*** Supplied entries ***

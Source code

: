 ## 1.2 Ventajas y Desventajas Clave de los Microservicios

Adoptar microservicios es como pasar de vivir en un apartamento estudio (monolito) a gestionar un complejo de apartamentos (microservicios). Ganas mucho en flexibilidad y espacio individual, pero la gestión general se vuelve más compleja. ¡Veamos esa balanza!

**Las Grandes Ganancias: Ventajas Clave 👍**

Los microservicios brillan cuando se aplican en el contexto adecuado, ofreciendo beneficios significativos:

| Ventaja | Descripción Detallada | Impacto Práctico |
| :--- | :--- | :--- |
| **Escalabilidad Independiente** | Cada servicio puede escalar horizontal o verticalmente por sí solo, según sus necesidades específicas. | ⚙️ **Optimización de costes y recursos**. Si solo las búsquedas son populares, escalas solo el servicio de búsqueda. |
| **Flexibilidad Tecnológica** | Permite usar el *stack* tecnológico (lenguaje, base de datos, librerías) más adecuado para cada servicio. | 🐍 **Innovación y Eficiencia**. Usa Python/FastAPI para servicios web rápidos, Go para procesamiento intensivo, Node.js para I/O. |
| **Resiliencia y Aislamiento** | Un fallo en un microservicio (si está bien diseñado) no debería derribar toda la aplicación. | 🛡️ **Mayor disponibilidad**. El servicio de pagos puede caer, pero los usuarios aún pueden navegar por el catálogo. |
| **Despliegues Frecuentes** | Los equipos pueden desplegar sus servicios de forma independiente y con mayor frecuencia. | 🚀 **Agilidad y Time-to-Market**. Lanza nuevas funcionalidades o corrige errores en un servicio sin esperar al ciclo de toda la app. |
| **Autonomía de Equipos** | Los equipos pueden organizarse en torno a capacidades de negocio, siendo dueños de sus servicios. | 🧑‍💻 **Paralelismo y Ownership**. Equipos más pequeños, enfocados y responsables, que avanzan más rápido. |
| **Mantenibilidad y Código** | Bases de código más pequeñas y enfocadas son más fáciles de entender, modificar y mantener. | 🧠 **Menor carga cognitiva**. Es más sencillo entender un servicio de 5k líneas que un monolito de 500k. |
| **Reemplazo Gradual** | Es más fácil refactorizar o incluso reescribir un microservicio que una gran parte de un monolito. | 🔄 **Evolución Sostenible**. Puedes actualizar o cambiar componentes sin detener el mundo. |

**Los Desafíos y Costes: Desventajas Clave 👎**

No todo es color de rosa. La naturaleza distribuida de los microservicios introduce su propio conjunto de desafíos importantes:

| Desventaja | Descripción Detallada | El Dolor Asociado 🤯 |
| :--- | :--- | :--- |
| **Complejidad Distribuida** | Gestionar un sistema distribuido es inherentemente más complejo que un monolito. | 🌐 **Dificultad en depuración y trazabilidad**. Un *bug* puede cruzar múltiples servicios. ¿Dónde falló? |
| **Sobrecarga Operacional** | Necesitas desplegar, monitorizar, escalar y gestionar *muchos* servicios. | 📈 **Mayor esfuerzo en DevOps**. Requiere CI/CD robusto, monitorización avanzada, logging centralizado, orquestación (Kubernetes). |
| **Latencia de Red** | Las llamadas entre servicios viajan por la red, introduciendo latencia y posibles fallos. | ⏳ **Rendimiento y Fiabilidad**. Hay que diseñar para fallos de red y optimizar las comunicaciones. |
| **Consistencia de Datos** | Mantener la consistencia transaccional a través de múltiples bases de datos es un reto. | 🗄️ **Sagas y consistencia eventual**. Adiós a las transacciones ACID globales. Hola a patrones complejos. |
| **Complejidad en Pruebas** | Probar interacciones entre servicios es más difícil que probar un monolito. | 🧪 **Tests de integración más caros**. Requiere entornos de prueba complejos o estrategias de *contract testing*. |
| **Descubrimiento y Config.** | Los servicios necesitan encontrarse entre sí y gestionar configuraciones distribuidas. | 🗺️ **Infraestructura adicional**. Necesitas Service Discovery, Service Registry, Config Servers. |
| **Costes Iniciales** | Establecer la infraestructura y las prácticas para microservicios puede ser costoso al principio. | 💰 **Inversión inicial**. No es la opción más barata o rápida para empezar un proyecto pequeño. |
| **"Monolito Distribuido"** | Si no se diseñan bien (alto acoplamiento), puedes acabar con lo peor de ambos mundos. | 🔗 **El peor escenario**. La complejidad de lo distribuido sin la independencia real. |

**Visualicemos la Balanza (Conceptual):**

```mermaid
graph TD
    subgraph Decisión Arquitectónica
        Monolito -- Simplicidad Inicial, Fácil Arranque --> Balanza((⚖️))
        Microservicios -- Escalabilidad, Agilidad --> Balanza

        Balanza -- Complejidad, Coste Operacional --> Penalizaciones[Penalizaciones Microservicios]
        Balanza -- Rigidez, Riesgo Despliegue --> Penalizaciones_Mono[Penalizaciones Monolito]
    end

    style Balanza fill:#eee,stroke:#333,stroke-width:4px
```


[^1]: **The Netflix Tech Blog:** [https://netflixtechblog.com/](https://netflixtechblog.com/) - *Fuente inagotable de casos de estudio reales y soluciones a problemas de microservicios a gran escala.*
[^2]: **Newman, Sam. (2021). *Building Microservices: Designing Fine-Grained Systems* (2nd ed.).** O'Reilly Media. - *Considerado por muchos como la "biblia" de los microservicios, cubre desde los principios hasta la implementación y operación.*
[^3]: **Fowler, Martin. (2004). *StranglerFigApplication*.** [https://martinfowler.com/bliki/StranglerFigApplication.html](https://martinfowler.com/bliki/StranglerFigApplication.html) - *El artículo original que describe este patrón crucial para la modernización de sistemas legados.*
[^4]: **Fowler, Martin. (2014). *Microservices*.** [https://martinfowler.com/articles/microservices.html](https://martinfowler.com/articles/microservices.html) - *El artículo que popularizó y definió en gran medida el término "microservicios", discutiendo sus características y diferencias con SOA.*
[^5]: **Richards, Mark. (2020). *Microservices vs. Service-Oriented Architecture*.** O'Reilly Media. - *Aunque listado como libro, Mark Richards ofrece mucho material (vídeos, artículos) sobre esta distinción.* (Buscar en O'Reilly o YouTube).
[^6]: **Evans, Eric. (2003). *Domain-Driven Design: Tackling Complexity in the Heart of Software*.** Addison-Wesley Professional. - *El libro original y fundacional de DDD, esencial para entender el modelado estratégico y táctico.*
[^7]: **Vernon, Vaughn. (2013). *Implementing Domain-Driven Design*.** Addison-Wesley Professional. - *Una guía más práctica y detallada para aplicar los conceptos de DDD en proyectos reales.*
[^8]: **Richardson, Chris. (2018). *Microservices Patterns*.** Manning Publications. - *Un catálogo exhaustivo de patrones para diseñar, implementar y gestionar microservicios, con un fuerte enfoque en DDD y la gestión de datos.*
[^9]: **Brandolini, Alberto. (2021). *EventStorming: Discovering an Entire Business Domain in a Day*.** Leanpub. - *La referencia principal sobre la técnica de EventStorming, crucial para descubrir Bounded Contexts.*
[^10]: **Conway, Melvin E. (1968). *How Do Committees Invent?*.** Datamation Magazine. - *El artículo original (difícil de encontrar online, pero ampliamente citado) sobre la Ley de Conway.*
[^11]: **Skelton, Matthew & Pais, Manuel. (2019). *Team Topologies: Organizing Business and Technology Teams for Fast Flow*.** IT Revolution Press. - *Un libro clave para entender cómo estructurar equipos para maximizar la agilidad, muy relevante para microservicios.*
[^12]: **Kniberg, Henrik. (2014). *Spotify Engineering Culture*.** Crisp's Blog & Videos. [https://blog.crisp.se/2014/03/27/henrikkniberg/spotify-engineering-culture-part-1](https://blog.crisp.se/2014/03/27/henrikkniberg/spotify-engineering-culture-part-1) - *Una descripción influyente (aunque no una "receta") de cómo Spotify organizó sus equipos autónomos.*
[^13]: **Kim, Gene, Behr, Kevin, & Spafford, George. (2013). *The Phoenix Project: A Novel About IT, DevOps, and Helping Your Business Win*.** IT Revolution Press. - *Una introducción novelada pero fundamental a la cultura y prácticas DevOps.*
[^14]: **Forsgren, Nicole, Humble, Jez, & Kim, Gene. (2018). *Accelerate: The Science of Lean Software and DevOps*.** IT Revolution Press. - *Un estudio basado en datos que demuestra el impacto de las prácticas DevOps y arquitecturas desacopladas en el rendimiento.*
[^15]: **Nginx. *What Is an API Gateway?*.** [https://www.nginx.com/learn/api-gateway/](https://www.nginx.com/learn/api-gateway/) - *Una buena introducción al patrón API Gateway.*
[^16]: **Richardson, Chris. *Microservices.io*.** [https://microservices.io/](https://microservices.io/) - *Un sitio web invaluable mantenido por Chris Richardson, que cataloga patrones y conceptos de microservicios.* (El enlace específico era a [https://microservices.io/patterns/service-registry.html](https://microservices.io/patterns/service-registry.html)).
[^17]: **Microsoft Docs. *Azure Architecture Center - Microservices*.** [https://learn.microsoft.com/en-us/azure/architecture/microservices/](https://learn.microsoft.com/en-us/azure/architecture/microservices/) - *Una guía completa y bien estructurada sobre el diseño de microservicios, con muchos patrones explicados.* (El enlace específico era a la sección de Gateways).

*** End of Supplied entries ***

Directions
Extract the lines above, from the first one through the one containing "para I/O. |", and return only those, unchanged.

Response to this exercise
Source code

: ## 1.2 Ventajas y Desventajas Clave de los Microservicios

Adoptar microservicios es como pasar de vivir en un apartamento estudio (monolito) a gestionar un complejo de apartamentos (microservicios). Ganas mucho en flexibilidad y espacio individual, pero la gestión general se vuelve más compleja. ¡Veamos esa balanza!

**Las Grandes Ganancias: Ventajas Clave 👍**

Los microservicios brillan cuando se aplican en el contexto adecuado, ofreciendo beneficios significativos:

| Ventaja | Descripción Detallada | Impacto Práctico |
| :--- | :--- | :--- |
| **Escalabilidad Independiente** | Cada servicio puede escalar horizontal o verticalmente por sí solo, según sus necesidades específicas. | ⚙️ **Optimización de costes y recursos**. Si solo las búsquedas son populares, escalas solo el servicio de búsqueda. |
| **Flexibilidad Tecnológica** | Permite usar el *stack* tecnológico (lenguaje, base de datos, librerías) más adecuado para cada servicio. | 🐍 **Innovación y Eficiencia**. Usa Python/FastAPI para servicios web rápidos, Go para procesamiento intensivo, Node.js para I/O. |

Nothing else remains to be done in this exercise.